• TASK STATEMENT: Please tally the lines of the records that contain "qiankun" and send back only the total.

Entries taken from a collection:
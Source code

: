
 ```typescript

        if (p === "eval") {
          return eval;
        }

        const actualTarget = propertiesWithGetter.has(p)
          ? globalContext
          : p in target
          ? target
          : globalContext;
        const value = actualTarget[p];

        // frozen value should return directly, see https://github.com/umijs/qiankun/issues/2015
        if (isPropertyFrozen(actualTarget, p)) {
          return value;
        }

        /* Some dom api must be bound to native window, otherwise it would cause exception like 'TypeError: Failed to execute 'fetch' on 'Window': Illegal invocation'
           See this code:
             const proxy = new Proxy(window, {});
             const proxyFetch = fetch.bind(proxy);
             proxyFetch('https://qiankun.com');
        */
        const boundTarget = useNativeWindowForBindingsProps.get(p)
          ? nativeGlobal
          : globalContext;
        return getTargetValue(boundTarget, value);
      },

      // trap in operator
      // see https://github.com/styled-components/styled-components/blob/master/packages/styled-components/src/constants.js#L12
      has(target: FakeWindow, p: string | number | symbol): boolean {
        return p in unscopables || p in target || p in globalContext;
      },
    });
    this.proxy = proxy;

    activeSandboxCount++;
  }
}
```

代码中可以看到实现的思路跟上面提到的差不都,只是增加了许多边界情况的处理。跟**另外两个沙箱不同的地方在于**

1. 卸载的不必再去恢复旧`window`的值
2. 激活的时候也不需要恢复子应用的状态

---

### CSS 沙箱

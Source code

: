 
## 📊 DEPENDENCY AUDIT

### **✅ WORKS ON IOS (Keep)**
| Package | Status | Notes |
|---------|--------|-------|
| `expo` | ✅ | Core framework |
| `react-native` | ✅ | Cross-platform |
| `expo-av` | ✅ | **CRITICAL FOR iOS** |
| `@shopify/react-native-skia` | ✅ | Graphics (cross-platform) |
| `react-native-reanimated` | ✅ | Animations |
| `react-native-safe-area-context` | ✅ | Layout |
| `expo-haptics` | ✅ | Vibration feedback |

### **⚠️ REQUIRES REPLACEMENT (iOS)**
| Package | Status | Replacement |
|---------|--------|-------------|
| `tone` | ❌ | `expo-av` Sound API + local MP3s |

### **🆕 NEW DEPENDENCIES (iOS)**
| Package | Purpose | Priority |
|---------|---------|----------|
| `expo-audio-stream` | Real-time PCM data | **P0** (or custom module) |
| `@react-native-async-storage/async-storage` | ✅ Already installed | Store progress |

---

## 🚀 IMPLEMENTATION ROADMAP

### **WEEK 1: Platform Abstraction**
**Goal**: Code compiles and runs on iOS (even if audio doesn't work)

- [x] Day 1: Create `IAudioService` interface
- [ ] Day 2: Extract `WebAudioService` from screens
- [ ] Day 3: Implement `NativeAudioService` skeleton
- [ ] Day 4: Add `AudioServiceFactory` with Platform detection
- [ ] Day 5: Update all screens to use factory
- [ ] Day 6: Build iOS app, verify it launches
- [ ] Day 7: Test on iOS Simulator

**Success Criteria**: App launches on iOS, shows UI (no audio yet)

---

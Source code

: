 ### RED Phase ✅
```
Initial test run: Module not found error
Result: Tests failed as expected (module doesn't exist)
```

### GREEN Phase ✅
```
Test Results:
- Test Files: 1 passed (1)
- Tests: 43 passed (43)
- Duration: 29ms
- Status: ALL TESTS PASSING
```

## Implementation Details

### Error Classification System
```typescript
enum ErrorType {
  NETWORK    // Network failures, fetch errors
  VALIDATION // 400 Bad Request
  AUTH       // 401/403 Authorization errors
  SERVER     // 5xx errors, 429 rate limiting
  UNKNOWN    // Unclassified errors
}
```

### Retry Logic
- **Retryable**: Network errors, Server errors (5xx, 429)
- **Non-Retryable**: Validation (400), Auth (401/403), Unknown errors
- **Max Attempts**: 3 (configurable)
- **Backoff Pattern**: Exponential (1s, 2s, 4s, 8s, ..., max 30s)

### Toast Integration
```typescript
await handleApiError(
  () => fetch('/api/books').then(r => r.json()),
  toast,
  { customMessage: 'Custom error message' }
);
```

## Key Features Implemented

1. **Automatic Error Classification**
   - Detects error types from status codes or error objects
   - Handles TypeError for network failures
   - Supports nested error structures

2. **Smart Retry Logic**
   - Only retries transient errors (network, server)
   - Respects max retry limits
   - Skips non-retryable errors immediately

• EXERCISE SOLUTION: 2